(Stored data)
● ● ●

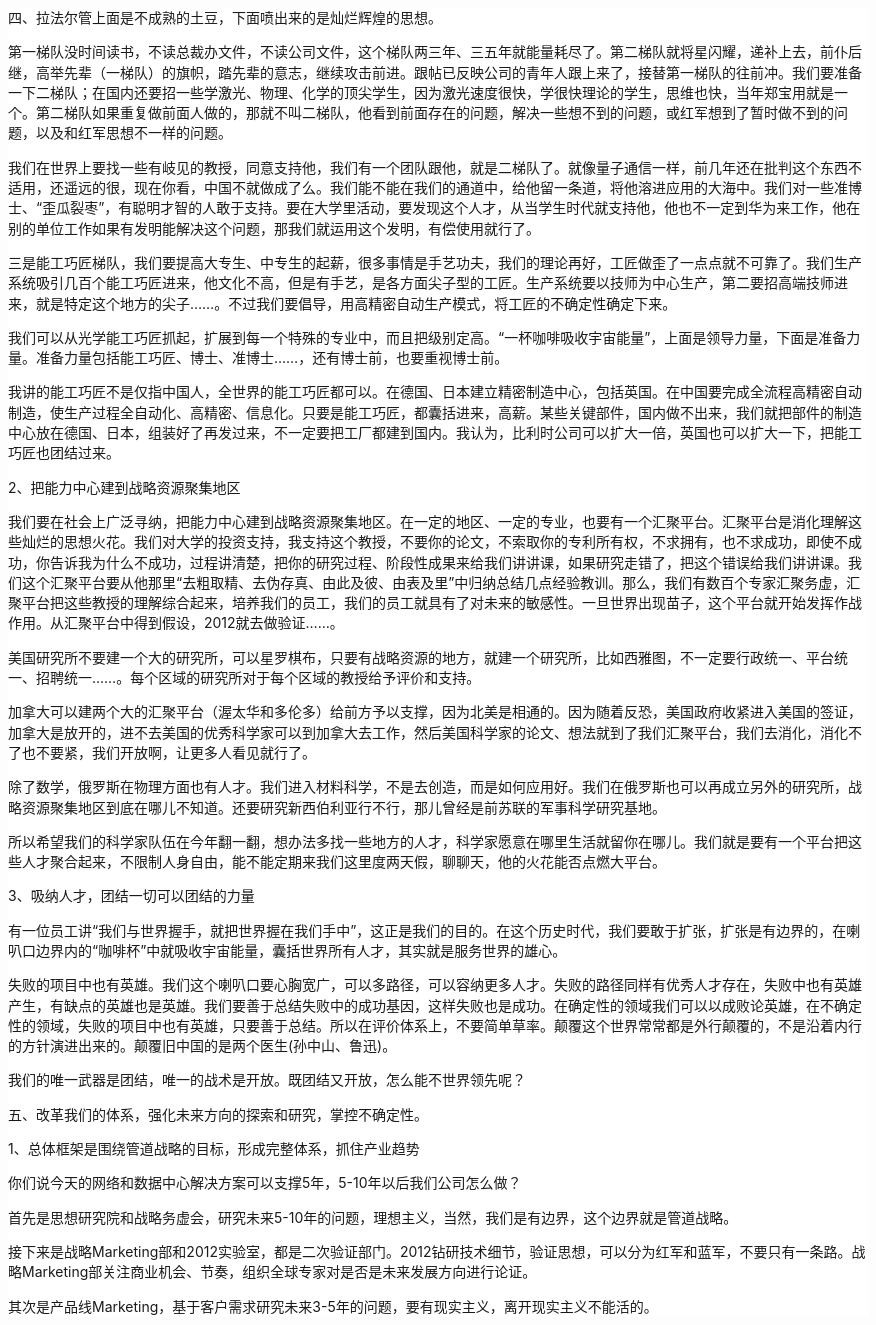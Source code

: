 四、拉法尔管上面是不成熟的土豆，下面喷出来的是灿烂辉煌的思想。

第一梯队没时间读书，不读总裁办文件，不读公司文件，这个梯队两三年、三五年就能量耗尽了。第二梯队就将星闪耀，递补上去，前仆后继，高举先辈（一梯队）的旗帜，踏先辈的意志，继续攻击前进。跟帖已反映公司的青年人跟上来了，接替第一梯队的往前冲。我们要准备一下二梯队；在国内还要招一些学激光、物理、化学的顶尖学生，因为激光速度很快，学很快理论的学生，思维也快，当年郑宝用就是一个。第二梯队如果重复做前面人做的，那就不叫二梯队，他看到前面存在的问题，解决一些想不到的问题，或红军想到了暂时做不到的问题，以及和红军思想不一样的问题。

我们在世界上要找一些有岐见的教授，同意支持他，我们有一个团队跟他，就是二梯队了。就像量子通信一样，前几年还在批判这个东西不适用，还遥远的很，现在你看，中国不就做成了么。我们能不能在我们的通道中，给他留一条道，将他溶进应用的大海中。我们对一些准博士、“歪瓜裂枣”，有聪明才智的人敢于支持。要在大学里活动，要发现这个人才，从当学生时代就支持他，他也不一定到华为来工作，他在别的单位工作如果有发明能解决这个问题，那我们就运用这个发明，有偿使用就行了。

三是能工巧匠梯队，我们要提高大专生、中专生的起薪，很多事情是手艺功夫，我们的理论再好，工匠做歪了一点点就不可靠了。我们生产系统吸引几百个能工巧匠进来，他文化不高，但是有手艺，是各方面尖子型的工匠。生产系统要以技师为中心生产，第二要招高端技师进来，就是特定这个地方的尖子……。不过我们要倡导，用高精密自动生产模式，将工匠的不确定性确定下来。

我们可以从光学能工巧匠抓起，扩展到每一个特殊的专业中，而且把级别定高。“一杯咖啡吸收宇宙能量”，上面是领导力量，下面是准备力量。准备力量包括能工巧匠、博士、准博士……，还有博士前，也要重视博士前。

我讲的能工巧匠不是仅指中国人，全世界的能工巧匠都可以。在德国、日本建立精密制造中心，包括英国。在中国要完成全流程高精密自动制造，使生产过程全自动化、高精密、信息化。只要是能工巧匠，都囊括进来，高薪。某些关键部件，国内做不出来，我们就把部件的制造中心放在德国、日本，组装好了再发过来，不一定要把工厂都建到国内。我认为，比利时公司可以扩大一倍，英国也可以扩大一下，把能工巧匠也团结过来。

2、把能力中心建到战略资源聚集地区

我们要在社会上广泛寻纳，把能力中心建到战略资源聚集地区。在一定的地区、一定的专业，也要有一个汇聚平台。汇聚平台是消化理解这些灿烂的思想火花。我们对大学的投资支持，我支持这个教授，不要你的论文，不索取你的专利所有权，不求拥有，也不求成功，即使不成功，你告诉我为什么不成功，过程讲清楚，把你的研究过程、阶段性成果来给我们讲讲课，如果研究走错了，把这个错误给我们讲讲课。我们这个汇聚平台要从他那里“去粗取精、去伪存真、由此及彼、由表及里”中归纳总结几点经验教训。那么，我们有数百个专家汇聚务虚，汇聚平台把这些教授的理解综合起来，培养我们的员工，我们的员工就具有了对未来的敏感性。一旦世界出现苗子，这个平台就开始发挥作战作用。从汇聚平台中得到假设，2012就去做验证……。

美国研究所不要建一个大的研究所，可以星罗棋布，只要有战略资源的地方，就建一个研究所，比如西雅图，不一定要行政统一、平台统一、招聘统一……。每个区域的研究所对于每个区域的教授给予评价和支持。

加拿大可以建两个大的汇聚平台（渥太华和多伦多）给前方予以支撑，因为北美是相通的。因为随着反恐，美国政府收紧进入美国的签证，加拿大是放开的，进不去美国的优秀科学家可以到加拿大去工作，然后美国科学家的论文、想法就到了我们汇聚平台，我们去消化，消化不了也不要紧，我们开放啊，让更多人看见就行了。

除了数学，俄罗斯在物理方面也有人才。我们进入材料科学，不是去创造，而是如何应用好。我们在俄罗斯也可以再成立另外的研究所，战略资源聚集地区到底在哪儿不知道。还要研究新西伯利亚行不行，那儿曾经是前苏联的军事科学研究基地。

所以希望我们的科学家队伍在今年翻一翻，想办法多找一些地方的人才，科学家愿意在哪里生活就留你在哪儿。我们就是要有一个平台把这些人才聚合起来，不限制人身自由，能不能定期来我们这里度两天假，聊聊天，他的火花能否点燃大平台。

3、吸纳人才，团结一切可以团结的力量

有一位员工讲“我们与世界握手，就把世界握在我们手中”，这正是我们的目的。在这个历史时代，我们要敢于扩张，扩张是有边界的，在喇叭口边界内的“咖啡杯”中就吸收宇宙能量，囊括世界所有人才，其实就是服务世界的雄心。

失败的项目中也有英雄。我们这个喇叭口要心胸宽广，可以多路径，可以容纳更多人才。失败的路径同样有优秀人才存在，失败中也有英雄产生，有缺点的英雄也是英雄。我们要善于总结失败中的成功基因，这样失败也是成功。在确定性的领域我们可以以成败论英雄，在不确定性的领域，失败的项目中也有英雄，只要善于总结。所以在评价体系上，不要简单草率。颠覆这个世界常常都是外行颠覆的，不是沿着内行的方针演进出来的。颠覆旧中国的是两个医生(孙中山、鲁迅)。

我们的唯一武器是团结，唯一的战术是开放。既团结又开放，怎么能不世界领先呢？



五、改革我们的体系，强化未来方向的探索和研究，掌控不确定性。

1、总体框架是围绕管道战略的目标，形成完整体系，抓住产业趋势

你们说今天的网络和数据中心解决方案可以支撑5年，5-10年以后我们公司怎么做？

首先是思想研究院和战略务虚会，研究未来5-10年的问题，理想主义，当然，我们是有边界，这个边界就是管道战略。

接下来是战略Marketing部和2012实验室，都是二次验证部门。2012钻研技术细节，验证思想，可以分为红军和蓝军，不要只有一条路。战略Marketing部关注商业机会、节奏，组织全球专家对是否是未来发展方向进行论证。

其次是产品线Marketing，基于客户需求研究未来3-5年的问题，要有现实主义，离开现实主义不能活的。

● ● ●

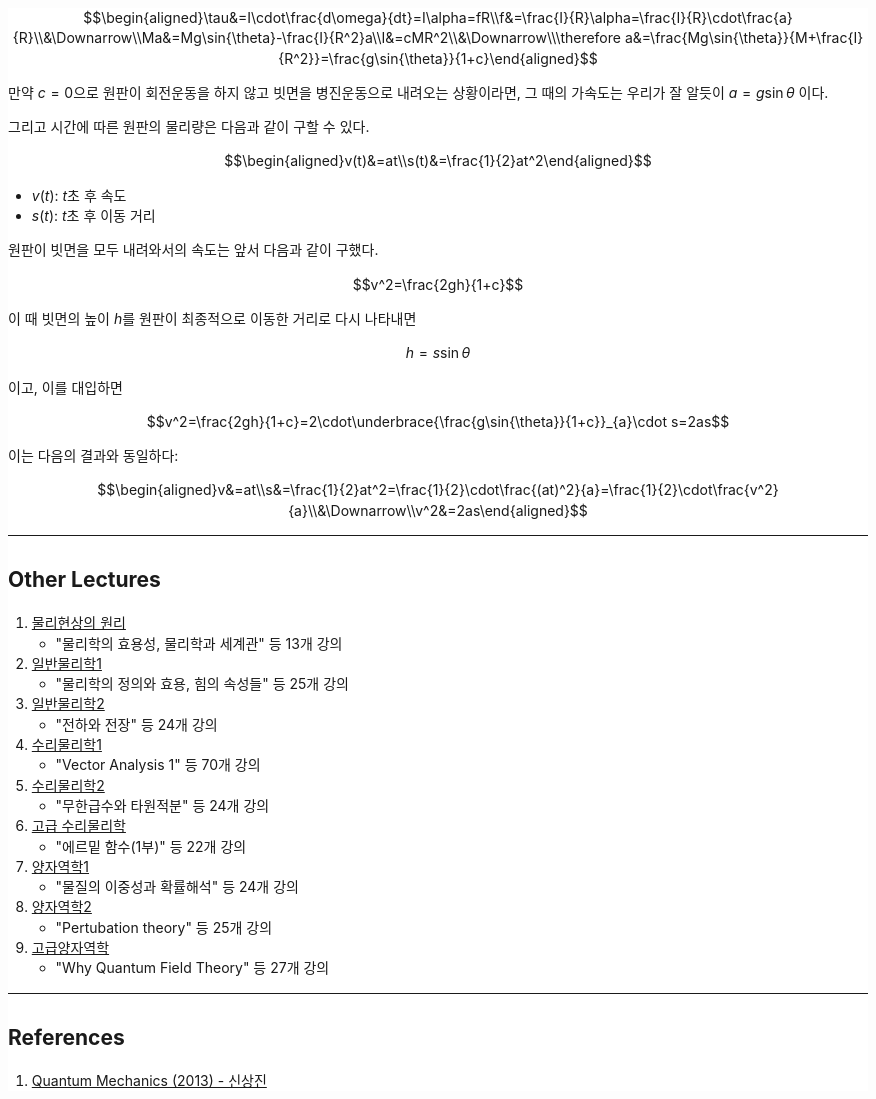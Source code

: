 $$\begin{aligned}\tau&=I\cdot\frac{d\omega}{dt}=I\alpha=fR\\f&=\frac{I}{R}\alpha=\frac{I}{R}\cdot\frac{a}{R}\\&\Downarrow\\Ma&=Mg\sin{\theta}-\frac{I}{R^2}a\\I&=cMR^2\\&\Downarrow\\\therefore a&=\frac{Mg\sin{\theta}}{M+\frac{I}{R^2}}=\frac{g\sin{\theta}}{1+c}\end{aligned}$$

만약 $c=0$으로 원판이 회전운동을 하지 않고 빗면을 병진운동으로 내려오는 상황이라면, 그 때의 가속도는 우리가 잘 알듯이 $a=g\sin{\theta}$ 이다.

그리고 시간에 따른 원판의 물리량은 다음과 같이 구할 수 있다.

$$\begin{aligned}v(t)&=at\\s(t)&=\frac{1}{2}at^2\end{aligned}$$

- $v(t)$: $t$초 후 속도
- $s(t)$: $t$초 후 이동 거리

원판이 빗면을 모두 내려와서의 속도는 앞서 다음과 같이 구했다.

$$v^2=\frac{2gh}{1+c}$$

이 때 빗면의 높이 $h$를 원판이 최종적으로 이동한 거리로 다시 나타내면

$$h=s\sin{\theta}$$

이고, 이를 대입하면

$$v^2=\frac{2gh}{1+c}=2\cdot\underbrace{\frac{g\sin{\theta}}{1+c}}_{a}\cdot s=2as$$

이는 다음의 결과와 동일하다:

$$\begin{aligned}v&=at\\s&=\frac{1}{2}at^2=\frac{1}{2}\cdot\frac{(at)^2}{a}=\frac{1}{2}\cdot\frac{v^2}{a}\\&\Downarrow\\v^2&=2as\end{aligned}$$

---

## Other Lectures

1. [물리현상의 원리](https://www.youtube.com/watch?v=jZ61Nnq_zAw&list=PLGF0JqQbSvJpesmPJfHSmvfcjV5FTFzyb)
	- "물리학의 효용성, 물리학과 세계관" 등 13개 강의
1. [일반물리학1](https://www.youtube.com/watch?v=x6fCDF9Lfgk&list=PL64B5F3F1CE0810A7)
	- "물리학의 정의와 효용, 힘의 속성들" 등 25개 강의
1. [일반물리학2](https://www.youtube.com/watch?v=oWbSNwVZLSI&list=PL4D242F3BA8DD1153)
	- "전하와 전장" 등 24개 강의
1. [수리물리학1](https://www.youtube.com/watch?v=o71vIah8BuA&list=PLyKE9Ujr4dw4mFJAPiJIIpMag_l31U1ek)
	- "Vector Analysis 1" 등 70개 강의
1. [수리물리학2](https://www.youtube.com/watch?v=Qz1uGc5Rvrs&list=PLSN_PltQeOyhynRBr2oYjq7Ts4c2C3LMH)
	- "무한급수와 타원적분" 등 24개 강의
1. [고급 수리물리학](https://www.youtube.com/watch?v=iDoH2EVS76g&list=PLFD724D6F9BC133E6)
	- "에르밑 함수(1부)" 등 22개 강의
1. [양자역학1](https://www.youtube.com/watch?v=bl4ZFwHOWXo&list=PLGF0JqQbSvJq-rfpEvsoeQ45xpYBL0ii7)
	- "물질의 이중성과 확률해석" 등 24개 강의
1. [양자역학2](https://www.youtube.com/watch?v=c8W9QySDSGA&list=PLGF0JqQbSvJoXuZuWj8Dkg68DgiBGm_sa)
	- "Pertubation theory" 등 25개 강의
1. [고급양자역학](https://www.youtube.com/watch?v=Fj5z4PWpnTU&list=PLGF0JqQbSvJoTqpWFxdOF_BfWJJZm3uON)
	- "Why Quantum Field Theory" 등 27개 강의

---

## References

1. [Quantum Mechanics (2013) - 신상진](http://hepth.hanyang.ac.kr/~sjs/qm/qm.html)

● ● ●

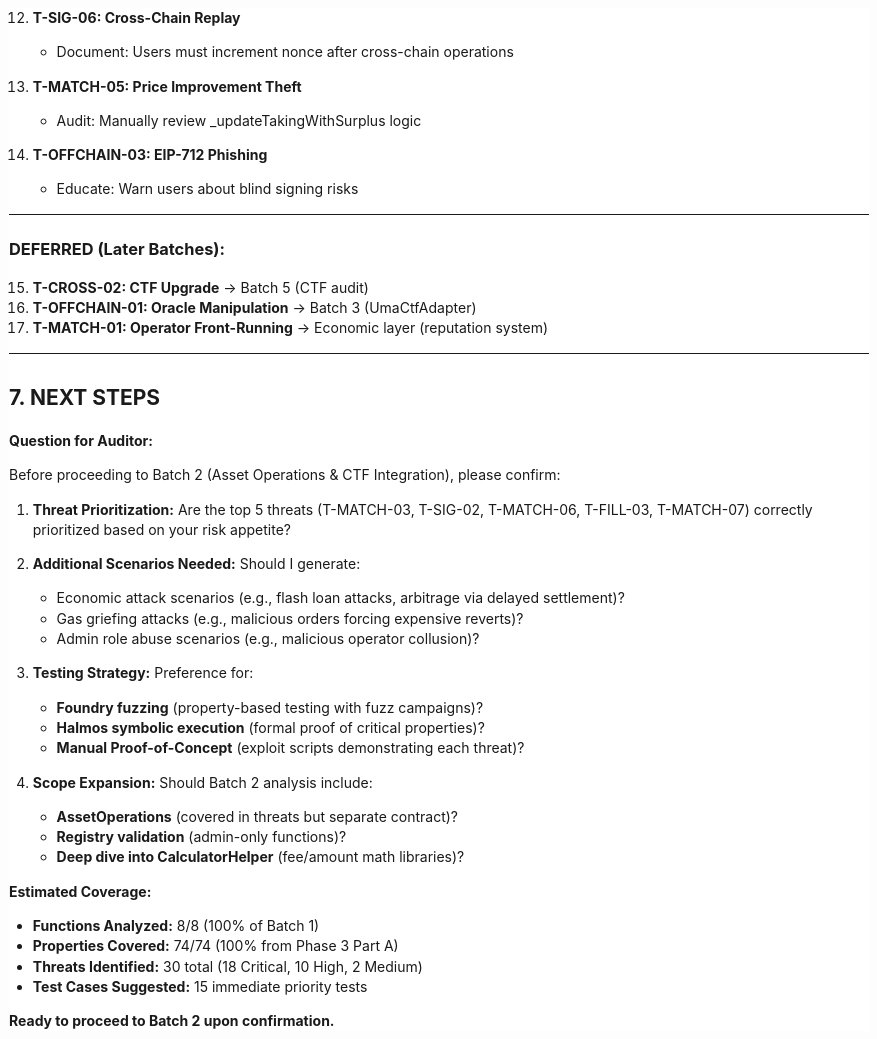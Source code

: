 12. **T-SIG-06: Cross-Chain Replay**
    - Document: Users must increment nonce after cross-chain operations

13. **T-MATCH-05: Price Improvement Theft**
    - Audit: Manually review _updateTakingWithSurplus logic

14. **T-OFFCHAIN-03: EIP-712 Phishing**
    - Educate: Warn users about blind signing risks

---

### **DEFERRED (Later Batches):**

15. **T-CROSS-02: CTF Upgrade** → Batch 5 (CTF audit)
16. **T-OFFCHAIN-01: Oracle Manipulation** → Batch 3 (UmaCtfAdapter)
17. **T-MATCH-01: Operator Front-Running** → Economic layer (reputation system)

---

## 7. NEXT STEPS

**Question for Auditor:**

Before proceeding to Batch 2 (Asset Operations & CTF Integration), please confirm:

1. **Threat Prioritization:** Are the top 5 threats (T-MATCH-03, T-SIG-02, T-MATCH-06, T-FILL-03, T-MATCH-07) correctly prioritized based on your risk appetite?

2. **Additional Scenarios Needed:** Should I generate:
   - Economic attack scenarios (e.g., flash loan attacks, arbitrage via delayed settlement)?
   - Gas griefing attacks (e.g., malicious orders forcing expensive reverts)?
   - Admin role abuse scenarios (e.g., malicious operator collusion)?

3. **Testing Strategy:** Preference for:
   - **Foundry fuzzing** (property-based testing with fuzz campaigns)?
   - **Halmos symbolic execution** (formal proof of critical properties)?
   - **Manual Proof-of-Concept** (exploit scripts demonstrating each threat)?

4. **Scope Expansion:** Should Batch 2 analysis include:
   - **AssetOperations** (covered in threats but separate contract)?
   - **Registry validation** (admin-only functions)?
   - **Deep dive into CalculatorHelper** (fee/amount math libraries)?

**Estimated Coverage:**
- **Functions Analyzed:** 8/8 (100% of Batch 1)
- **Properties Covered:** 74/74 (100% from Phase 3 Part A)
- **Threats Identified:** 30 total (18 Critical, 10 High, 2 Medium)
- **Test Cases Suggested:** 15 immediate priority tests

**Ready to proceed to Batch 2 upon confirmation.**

● ● ●

■ Task to carry out
A verbatim transcription is needed of the lines above, starting at the line with "三是能工巧匠梯队，我们要提高" and ending at the line with "2、把能力中心建到战略资源聚集地区", both included, and of nothing else.

■ Output below
三是能工巧匠梯队，我们要提高大专生、中专生的起薪，很多事情是手艺功夫，我们的理论再好，工匠做歪了一点点就不可靠了。我们生产系统吸引几百个能工巧匠进来，他文化不高，但是有手艺，是各方面尖子型的工匠。生产系统要以技师为中心生产，第二要招高端技师进来，就是特定这个地方的尖子……。不过我们要倡导，用高精密自动生产模式，将工匠的不确定性确定下来。

我们可以从光学能工巧匠抓起，扩展到每一个特殊的专业中，而且把级别定高。“一杯咖啡吸收宇宙能量”，上面是领导力量，下面是准备力量。准备力量包括能工巧匠、博士、准博士……，还有博士前，也要重视博士前。

我讲的能工巧匠不是仅指中国人，全世界的能工巧匠都可以。在德国、日本建立精密制造中心，包括英国。在中国要完成全流程高精密自动制造，使生产过程全自动化、高精密、信息化。只要是能工巧匠，都囊括进来，高薪。某些关键部件，国内做不出来，我们就把部件的制造中心放在德国、日本，组装好了再发过来，不一定要把工厂都建到国内。我认为，比利时公司可以扩大一倍，英国也可以扩大一下，把能工巧匠也团结过来。

2、把能力中心建到战略资源聚集地区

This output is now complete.